#### [TASK REQUIREMENTS]
Repeat the data exactly, with every line included.
*** Opening AVAILABLE DATA ***
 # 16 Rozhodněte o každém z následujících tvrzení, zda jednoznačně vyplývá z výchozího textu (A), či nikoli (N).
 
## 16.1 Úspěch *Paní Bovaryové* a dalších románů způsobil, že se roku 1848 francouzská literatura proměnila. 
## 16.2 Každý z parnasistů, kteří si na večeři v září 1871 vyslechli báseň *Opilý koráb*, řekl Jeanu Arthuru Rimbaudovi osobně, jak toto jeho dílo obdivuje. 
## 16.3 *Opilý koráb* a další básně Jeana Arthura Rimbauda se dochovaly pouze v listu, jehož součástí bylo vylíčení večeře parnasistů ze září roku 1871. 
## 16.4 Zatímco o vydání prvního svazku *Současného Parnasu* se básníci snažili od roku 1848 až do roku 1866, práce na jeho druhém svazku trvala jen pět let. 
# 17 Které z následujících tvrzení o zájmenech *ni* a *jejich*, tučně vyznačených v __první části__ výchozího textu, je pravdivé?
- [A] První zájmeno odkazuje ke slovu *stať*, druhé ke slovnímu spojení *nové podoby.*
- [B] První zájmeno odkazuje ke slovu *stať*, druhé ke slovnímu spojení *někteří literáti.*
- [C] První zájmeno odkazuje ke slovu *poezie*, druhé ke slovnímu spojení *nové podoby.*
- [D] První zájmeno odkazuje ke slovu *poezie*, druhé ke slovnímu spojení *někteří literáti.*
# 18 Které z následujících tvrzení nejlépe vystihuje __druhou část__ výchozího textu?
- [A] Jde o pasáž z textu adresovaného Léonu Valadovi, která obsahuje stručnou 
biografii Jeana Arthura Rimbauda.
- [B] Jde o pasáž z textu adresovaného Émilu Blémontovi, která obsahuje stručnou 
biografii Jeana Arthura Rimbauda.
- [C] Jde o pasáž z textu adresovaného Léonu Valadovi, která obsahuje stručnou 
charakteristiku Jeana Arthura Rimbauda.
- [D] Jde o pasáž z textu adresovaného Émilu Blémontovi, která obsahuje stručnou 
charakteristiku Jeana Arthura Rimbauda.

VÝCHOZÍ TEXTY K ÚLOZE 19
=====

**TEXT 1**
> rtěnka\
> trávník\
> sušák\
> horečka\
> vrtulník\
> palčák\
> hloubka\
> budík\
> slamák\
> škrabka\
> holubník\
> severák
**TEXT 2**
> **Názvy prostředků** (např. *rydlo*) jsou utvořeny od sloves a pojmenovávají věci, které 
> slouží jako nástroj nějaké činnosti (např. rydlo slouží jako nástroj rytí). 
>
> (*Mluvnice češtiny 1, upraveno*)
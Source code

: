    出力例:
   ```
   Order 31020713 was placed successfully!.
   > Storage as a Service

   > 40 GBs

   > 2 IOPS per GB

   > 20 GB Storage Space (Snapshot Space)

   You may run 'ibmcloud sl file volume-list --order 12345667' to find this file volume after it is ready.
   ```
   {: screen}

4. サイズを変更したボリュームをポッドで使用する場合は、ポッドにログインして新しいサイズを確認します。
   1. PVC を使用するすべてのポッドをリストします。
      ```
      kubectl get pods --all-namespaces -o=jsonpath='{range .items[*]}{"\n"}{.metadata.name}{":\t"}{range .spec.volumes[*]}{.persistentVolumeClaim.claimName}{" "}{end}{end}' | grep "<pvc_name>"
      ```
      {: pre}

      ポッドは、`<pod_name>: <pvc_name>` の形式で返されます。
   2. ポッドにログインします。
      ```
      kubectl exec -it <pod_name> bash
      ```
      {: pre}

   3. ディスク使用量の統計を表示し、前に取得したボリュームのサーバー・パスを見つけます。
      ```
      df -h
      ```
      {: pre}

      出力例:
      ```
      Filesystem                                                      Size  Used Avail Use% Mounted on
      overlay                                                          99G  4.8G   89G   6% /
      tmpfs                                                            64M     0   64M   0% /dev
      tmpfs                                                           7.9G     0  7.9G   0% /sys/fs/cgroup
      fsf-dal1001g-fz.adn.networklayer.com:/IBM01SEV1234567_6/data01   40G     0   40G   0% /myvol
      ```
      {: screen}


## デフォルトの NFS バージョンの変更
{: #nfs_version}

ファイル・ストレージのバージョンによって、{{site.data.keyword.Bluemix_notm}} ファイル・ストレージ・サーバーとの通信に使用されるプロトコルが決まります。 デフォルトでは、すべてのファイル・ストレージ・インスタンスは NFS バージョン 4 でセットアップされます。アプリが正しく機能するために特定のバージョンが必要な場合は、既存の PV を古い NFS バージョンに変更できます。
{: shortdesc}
*** Closing AVAILABLE DATA ***
#### [COMPLETED TASK]
 # 16 Rozhodněte o každém z následujících tvrzení, zda jednoznačně vyplývá z výchozího textu (A), či nikoli (N).
 
## 16.1 Úspěch *Paní Bovaryové* a dalších románů způsobil, že se roku 1848 francouzská literatura proměnila. 
## 16.2 Každý z parnasistů, kteří si na večeři v září 1871 vyslechli báseň *Opilý koráb*, řekl Jeanu Arthuru Rimbaudovi osobně, jak toto jeho dílo obdivuje. 
## 16.3 *Opilý koráb* a další básně Jeana Arthura Rimbauda se dochovaly pouze v listu, jehož součástí bylo vylíčení večeře parnasistů ze září roku 1871. 
## 16.4 Zatímco o vydání prvního svazku *Současného Parnasu* se básníci snažili od roku 1848 až do roku 1866, práce na jeho druhém svazku trvala jen pět let. 
# 17 Které z následujících tvrzení o zájmenech *ni* a *jejich*, tučně vyznačených v __první části__ výchozího textu, je pravdivé?
- [A] První zájmeno odkazuje ke slovu *stať*, druhé ke slovnímu spojení *nové podoby.*
- [B] První zájmeno odkazuje ke slovu *stať*, druhé ke slovnímu spojení *někteří literáti.*
- [C] První zájmeno odkazuje ke slovu *poezie*, druhé ke slovnímu spojení *nové podoby.*
- [D] První zájmeno odkazuje ke slovu *poezie*, druhé ke slovnímu spojení *někteří literáti.*
# 18 Které z následujících tvrzení nejlépe vystihuje __druhou část__ výchozího textu?
- [A] Jde o pasáž z textu adresovaného Léonu Valadovi, která obsahuje stručnou 
biografii Jeana Arthura Rimbauda.
- [B] Jde o pasáž z textu adresovaného Émilu Blémontovi, která obsahuje stručnou 
biografii Jeana Arthura Rimbauda.
- [C] Jde o pasáž z textu adresovaného Léonu Valadovi, která obsahuje stručnou 
charakteristiku Jeana Arthura Rimbauda.
- [D] Jde o pasáž z textu adresovaného Émilu Blémontovi, která obsahuje stručnou 
charakteristiku Jeana Arthura Rimbauda.

VÝCHOZÍ TEXTY K ÚLOZE 19
=====

**TEXT 1**
> rtěnka\
> trávník\
> sušák\
> horečka\
> vrtulník\
> palčák\
> hloubka\
> budík\
> slamák\
> škrabka\
> holubník\
> severák
**TEXT 2**
> **Názvy prostředků** (např. *rydlo*) jsou utvořeny od sloves a pojmenovávají věci, které 
> slouží jako nástroj nějaké činnosti (např. rydlo slouží jako nástroj rytí). 
>
> (*Mluvnice češtiny 1, upraveno*)
Source code

:    出力例:
   ```
   Order 31020713 was placed successfully!.
   > Storage as a Service

   > 40 GBs

   > 2 IOPS per GB

   > 20 GB Storage Space (Snapshot Space)

   You may run 'ibmcloud sl file volume-list --order 12345667' to find this file volume after it is ready.
   ```
   {: screen}

4. サイズを変更したボリュームをポッドで使用する場合は、ポッドにログインして新しいサイズを確認します。
   1. PVC を使用するすべてのポッドをリストします。
      ```
      kubectl get pods --all-namespaces -o=jsonpath='{range .items[*]}{"\n"}{.metadata.name}{":\t"}{range .spec.volumes[*]}{.persistentVolumeClaim.claimName}{" "}{end}{end}' | grep "<pvc_name>"
      ```
      {: pre}

      ポッドは、`<pod_name>: <pvc_name>` の形式で返されます。
   2. ポッドにログインします。
      ```
      kubectl exec -it <pod_name> bash
      ```
      {: pre}

   3. ディスク使用量の統計を表示し、前に取得したボリュームのサーバー・パスを見つけます。
      ```
      df -h
      ```
      {: pre}

      出力例:
      ```
      Filesystem                                                      Size  Used Avail Use% Mounted on
      overlay                                                          99G  4.8G   89G   6% /
      tmpfs                                                            64M     0   64M   0% /dev
      tmpfs                                                           7.9G     0  7.9G   0% /sys/fs/cgroup
      fsf-dal1001g-fz.adn.networklayer.com:/IBM01SEV1234567_6/data01   40G     0   40G   0% /myvol
      ```
      {: screen}


## デフォルトの NFS バージョンの変更
{: #nfs_version}

ファイル・ストレージのバージョンによって、{{site.data.keyword.Bluemix_notm}} ファイル・ストレージ・サーバーとの通信に使用されるプロトコルが決まります。 デフォルトでは、すべてのファイル・ストレージ・インスタンスは NFS バージョン 4 でセットアップされます。アプリが正しく機能するために特定のバージョンが必要な場合は、既存の PV を古い NFS バージョンに変更できます。
{: shortdesc}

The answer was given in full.